Exercise directions: Of the lines listed below, return exactly those that run from the line containing "## Development environment" through the line containing "[ftp://srv03.endpoint.network/](ftp://srv03.endpoint.network/)", both included.

Records:

********************

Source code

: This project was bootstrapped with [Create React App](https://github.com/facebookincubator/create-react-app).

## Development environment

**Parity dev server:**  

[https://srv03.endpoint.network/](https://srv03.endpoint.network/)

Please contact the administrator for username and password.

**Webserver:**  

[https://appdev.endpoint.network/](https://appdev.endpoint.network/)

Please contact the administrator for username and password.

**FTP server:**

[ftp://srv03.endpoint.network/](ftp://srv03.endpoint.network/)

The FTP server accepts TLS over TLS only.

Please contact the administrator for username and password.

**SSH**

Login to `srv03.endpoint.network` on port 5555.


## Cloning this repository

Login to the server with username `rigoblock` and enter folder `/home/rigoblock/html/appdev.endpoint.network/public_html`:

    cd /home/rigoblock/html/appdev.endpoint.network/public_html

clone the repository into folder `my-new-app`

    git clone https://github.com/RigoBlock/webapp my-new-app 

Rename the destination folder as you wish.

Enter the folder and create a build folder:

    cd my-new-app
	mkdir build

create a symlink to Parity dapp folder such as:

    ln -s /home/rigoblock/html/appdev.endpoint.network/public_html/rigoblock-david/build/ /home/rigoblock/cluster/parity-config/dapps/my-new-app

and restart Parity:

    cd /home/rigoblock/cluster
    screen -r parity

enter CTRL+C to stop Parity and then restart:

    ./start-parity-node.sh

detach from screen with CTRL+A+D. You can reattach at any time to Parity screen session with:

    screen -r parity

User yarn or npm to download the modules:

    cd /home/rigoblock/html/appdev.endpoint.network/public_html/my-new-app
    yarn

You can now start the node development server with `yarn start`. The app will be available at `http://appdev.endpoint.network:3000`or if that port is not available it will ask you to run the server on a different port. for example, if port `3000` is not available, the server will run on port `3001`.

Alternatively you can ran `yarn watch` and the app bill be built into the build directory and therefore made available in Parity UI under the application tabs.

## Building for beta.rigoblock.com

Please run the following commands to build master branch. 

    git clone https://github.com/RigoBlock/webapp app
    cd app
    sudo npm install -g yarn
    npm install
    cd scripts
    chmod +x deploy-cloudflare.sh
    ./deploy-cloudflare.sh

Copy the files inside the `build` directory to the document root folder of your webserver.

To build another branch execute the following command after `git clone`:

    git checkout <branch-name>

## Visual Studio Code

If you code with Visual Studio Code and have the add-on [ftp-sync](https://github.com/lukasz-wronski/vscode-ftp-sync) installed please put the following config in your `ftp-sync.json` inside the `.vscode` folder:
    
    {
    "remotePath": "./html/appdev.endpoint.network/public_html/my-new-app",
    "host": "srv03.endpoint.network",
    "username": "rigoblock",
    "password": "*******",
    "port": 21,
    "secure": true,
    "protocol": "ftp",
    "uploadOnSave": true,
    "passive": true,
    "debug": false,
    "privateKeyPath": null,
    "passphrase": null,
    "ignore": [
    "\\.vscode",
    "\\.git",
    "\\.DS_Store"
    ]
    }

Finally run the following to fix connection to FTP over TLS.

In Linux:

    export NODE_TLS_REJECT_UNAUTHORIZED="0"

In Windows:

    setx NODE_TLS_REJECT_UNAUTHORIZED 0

********************

Worked solution:
## Development environment

**Parity dev server:**  

[https://srv03.endpoint.network/](https://srv03.endpoint.network/)

Please contact the administrator for username and password.

**Webserver:**  

[https://appdev.endpoint.network/](https://appdev.endpoint.network/)

Please contact the administrator for username and password.

**FTP server:**

[ftp://srv03.endpoint.network/](ftp://srv03.endpoint.network/)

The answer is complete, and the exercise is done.